*Records*.
#####

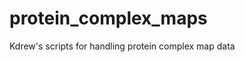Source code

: protein_complex_maps
====================

Kdrew's scripts for handling protein complex map data




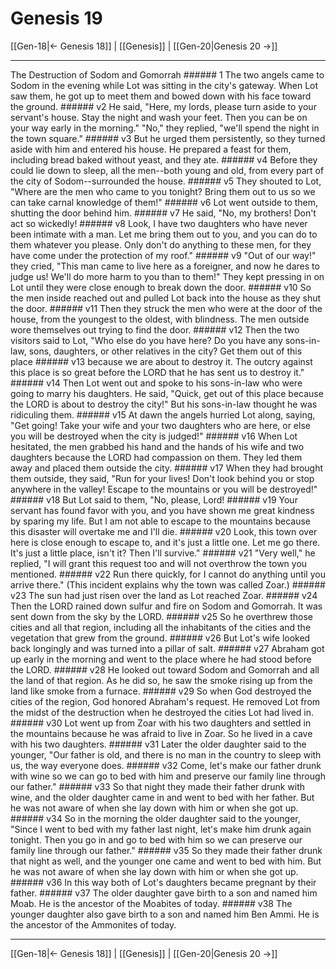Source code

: # Genesis 19

[[Gen-18|← Genesis 18]] | [[Genesis]] | [[Gen-20|Genesis 20 →]]
***

The Destruction of Sodom and Gomorrah ###### 1 The two angels came to Sodom in the evening while Lot was sitting in the city's gateway. When Lot saw them, he got up to meet them and bowed down with his face toward the ground. ###### v2 He said, "Here, my lords, please turn aside to your servant's house. Stay the night and wash your feet. Then you can be on your way early in the morning." "No," they replied, "we'll spend the night in the town square." ###### v3 But he urged them persistently, so they turned aside with him and entered his house. He prepared a feast for them, including bread baked without yeast, and they ate. ###### v4 Before they could lie down to sleep, all the men--both young and old, from every part of the city of Sodom--surrounded the house. ###### v5 They shouted to Lot, "Where are the men who came to you tonight? Bring them out to us so we can take carnal knowledge of them!" ###### v6 Lot went outside to them, shutting the door behind him. ###### v7 He said, "No, my brothers! Don't act so wickedly! ###### v8 Look, I have two daughters who have never been intimate with a man. Let me bring them out to you, and you can do to them whatever you please. Only don't do anything to these men, for they have come under the protection of my roof." ###### v9 "Out of our way!" they cried, "This man came to live here as a foreigner, and now he dares to judge us! We'll do more harm to you than to them!" They kept pressing in on Lot until they were close enough to break down the door. ###### v10 So the men inside reached out and pulled Lot back into the house as they shut the door. ###### v11 Then they struck the men who were at the door of the house, from the youngest to the oldest, with blindness. The men outside wore themselves out trying to find the door. ###### v12 Then the two visitors said to Lot, "Who else do you have here? Do you have any sons-in-law, sons, daughters, or other relatives in the city? Get them out of this place ###### v13 because we are about to destroy it. The outcry against this place is so great before the LORD that he has sent us to destroy it." ###### v14 Then Lot went out and spoke to his sons-in-law who were going to marry his daughters. He said, "Quick, get out of this place because the LORD is about to destroy the city!" But his sons-in-law thought he was ridiculing them. ###### v15 At dawn the angels hurried Lot along, saying, "Get going! Take your wife and your two daughters who are here, or else you will be destroyed when the city is judged!" ###### v16 When Lot hesitated, the men grabbed his hand and the hands of his wife and two daughters because the LORD had compassion on them. They led them away and placed them outside the city. ###### v17 When they had brought them outside, they said, "Run for your lives! Don't look behind you or stop anywhere in the valley! Escape to the mountains or you will be destroyed!" ###### v18 But Lot said to them, "No, please, Lord! ###### v19 Your servant has found favor with you, and you have shown me great kindness by sparing my life. But I am not able to escape to the mountains because this disaster will overtake me and I'll die. ###### v20 Look, this town over here is close enough to escape to, and it's just a little one. Let me go there. It's just a little place, isn't it? Then I'll survive." ###### v21 "Very well," he replied, "I will grant this request too and will not overthrow the town you mentioned. ###### v22 Run there quickly, for I cannot do anything until you arrive there." (This incident explains why the town was called Zoar.) ###### v23 The sun had just risen over the land as Lot reached Zoar. ###### v24 Then the LORD rained down sulfur and fire on Sodom and Gomorrah. It was sent down from the sky by the LORD. ###### v25 So he overthrew those cities and all that region, including all the inhabitants of the cities and the vegetation that grew from the ground. ###### v26 But Lot's wife looked back longingly and was turned into a pillar of salt. ###### v27 Abraham got up early in the morning and went to the place where he had stood before the LORD. ###### v28 He looked out toward Sodom and Gomorrah and all the land of that region. As he did so, he saw the smoke rising up from the land like smoke from a furnace. ###### v29 So when God destroyed the cities of the region, God honored Abraham's request. He removed Lot from the midst of the destruction when he destroyed the cities Lot had lived in. ###### v30 Lot went up from Zoar with his two daughters and settled in the mountains because he was afraid to live in Zoar. So he lived in a cave with his two daughters. ###### v31 Later the older daughter said to the younger, "Our father is old, and there is no man in the country to sleep with us, the way everyone does. ###### v32 Come, let's make our father drunk with wine so we can go to bed with him and preserve our family line through our father." ###### v33 So that night they made their father drunk with wine, and the older daughter came in and went to bed with her father. But he was not aware of when she lay down with him or when she got up. ###### v34 So in the morning the older daughter said to the younger, "Since I went to bed with my father last night, let's make him drunk again tonight. Then you go in and go to bed with him so we can preserve our family line through our father." ###### v35 So they made their father drunk that night as well, and the younger one came and went to bed with him. But he was not aware of when she lay down with him or when she got up. ###### v36 In this way both of Lot's daughters became pregnant by their father. ###### v37 The older daughter gave birth to a son and named him Moab. He is the ancestor of the Moabites of today. ###### v38 The younger daughter also gave birth to a son and named him Ben Ammi. He is the ancestor of the Ammonites of today.

***
[[Gen-18|← Genesis 18]] | [[Genesis]] | [[Gen-20|Genesis 20 →]]
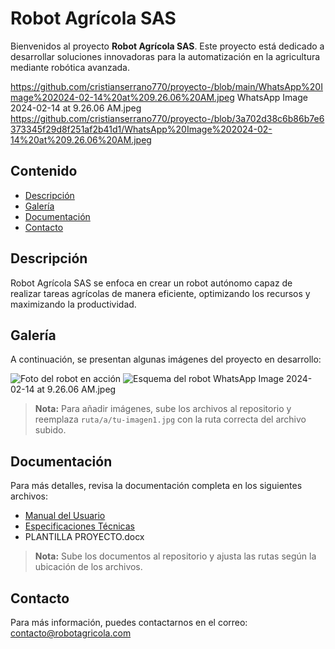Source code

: # Robot Agrícola SAS

Bienvenidos al proyecto **Robot Agrícola SAS**. Este proyecto está dedicado a desarrollar soluciones innovadoras para la automatización en la agricultura mediante robótica avanzada.


https://github.com/cristianserrano770/proyecto-/blob/main/WhatsApp%20Image%202024-02-14%20at%209.26.06%20AM.jpeg
WhatsApp Image 2024-02-14 at 9.26.06 AM.jpeg
https://github.com/cristianserrano770/proyecto-/blob/3a702d38c6b86b7e6373345f29d8f251af2b41d1/WhatsApp%20Image%202024-02-14%20at%209.26.06%20AM.jpeg

## Contenido

- [Descripción](#descripción)
- [Galería](#galería)
- [Documentación](#documentación)
- [Contacto](#contacto)

## Descripción

Robot Agrícola SAS se enfoca en crear un robot autónomo capaz de realizar tareas agrícolas de manera eficiente, optimizando los recursos y maximizando la productividad.

## Galería

A continuación, se presentan algunas imágenes del proyecto en desarrollo:

![Foto del robot en acción](ruta/a/tu-imagen1.jpg)
![Esquema del robot](ruta/a/tu-imagen2.jpg)
WhatsApp Image 2024-02-14 at 9.26.06 AM.jpeg

> **Nota:** Para añadir imágenes, sube los archivos al repositorio y reemplaza `ruta/a/tu-imagen1.jpg` con la ruta correcta del archivo subido.

## Documentación

Para más detalles, revisa la documentación completa en los siguientes archivos:

- [Manual del Usuario](ruta/a/manual_usuario.pdf)
- [Especificaciones Técnicas](ruta/a/especificaciones_tecnicas.pdf)
- PLANTILLA PROYECTO.docx

> **Nota:** Sube los documentos al repositorio y ajusta las rutas según la ubicación de los archivos.

## Contacto

Para más información, puedes contactarnos en el correo: contacto@robotagricola.com
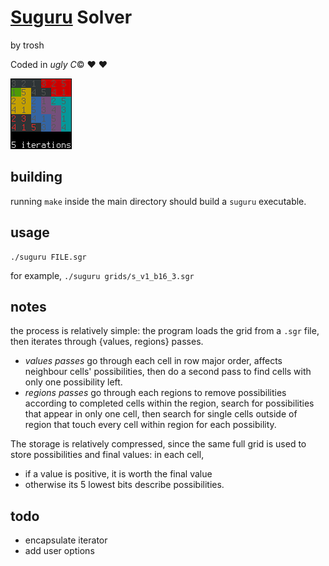 # [Suguru](http://krazydad.com/suguru) Solver

by trosh

Coded in *ugly C*© ♥ ♥

![Screenshot of solved Suguru grid](screenshot.png "Screenshot")

## building

running `make` inside the main directory should build
a `suguru` executable.

## usage

    ./suguru FILE.sgr

for example, `./suguru grids/s_v1_b16_3.sgr`

## notes

the process is relatively simple:
the program loads the grid from a `.sgr` file,
then iterates through {values, regions} passes.

- *values passes* go through each cell in row major order,
affects neighbour cells' possibilities,
then do a second pass to find cells with only one
possibility left.
- *regions passes* go through each regions to remove
possibilities according to completed cells within the region,
search for possibilities that appear in only one cell,
then search for single cells outside of region that touch
every cell within region for each possibility.

The storage is relatively compressed, since the
same full grid is used to store possibilities and
final values: in each cell,
- if a value is positive, it is worth the final value
- otherwise its 5 lowest bits describe possibilities.

## todo

- encapsulate iterator
- add user options
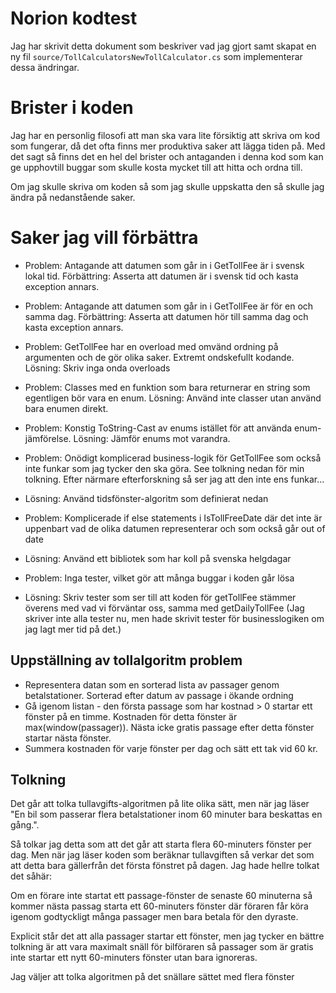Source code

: # Norion kodtest
Jag har skrivit detta dokument som beskriver vad jag gjort samt skapat en ny fil
`source/TollCalculatorsNewTollCalculator.cs` som implementerar dessa ändringar.

# Brister i koden
Jag har en personlig filosofi att man ska vara lite försiktig att skriva om kod som fungerar, då det ofta finns mer produktiva saker att lägga tiden på.
Med det sagt så finns det en hel del brister och antaganden i denna kod som kan ge upphovtill buggar som skulle kosta mycket till att hitta och ordna till.

Om jag skulle skriva om koden så som jag skulle uppskatta den så skulle jag ändra på nedanstående saker.

# Saker jag vill förbättra

- Problem: Antagande att datumen som går in i GetTollFee är i svensk lokal tid.
  Förbättring: Asserta att datumen är i svensk tid och kasta exception annars.

- Problem: Antagande att datumen som går in i GetTollFee är för en och samma dag.
  Förbättring: Asserta att datumen hör till samma dag och kasta exception annars.

- Problem: GetTollFee har en overload med omvänd ordning på argumenten och de gör olika saker. Extremt ondskefullt kodande.
  Lösning: Skriv inga onda overloads

- Problem: Classes med en funktion som bara returnerar en string som egentligen bör vara en enum.
  Lösning: Använd inte classer utan använd bara enumen direkt.

- Problem: Konstig ToString-Cast av enums istället för att använda enum-jämförelse.
  Lösning: Jämför enums mot varandra.

- Problem: Onödigt komplicerad business-logik för GetTollFee som också inte funkar som jag tycker den ska göra. See tolkning nedan för min tolkning. Efter närmare efterforskning så ser jag att den inte ens funkar...
- Lösning: Använd tidsfönster-algoritm som definierat nedan

- Problem: Komplicerade if else statements i IsTollFreeDate där det inte är uppenbart vad de olika datumen representerar och som också går out of date
- Lösning: Använd ett bibliotek som har koll på svenska helgdagar

- Problem: Inga tester, vilket gör att många buggar i koden går lösa
- Lösning: Skriv tester som ser till att koden för getTollFee stämmer överens med vad vi förväntar oss, samma med getDailyTollFee
  (Jag skriver inte alla tester nu, men hade skrivit tester för businesslogiken om jag lagt mer tid på det.)


## Uppställning av tollalgoritm problem
- Representera datan som en sorterad lista av passager genom betalstationer.
  Sorterad efter datum av passage i ökande ordning
- Gå igenom listan - den första passage som har kostnad > 0 startar ett fönster på en timme. Kostnaden för detta fönster är max(window(passager)).
 Nästa icke gratis passage efter detta fönster startar nästa fönster.
- Summera kostnaden för varje fönster per dag och sätt ett tak vid 60 kr.


## Tolkning
Det går att tolka tullavgifts-algoritmen på lite olika sätt, men när jag läser
"En bil som passerar flera betalstationer inom 60 minuter bara beskattas en gång.". 

Så tolkar jag detta som att det går att starta flera 60-minuters fönster per dag.
Men när jag läser koden som beräknar tullavgiften så verkar det som att detta bara gällerfrån det första fönstret på dagen. Jag hade hellre tolkat det såhär:

Om en förare inte startat ett passage-fönster de senaste 60 minuterna så kommer nästa passag starta ett 60-minuters fönster där föraren får köra igenom godtyckligt många passager men bara betala för den dyraste.

Explicit står det att alla passager startar ett fönster, men jag tycker en bättre tolkning är att vara maximalt snäll för bilföraren så passager som är gratis inte startar ett nytt 60-minuters fönster utan bara ignoreras.

Jag väljer att tolka algoritmen på det snällare sättet med flera fönster
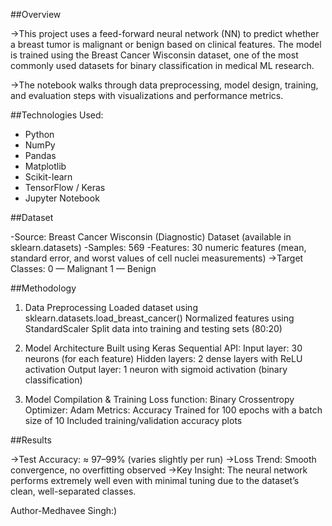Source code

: ##Overview

->This project uses a feed-forward neural network (NN) to predict whether a breast tumor is malignant or benign based on clinical features. The model is trained using the Breast Cancer Wisconsin dataset, one of the most commonly used datasets for binary classification in medical ML research.

->The notebook walks through data preprocessing, model design, training, and evaluation steps with visualizations and performance metrics.



##Technologies Used:
- Python
- NumPy
- Pandas
- Matplotlib
- Scikit-learn
- TensorFlow / Keras
- Jupyter Notebook




##Dataset

-Source: Breast Cancer Wisconsin (Diagnostic) Dataset (available in sklearn.datasets)
-Samples: 569
-Features: 30 numeric features (mean, standard error, and worst values of cell nuclei measurements)
->Target Classes:
    0 — Malignant
    1 — Benign



##Methodology

1. Data Preprocessing
Loaded dataset using sklearn.datasets.load_breast_cancer()
Normalized features using StandardScaler
Split data into training and testing sets (80:20)

2. Model Architecture
Built using Keras Sequential API:
Input layer: 30 neurons (for each feature)
Hidden layers: 2 dense layers with ReLU activation
Output layer: 1 neuron with sigmoid activation (binary classification)

3. Model Compilation & Training
Loss function: Binary Crossentropy
Optimizer: Adam
Metrics: Accuracy
Trained for 100 epochs with a batch size of 10
Included training/validation accuracy plots


##Results

->Test Accuracy: ≈ 97–99% (varies slightly per run)
->Loss Trend: Smooth convergence, no overfitting observed
->Key Insight: The neural network performs extremely well even with minimal tuning due to the dataset’s clean, well-separated classes.

Author-Medhavee Singh:)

#####

*What to produce*.
In the listing, find every line containing the word "utan" and list it.

*Completed task*.
  Lösning: Använd inte classer utan använd bara enumen direkt.
Explicit står det att alla passager startar ett fönster, men jag tycker en bättre tolkning är att vara maximalt snäll för bilföraren så passager som är gratis inte startar ett nytt 60-minuters fönster utan bara ignoreras.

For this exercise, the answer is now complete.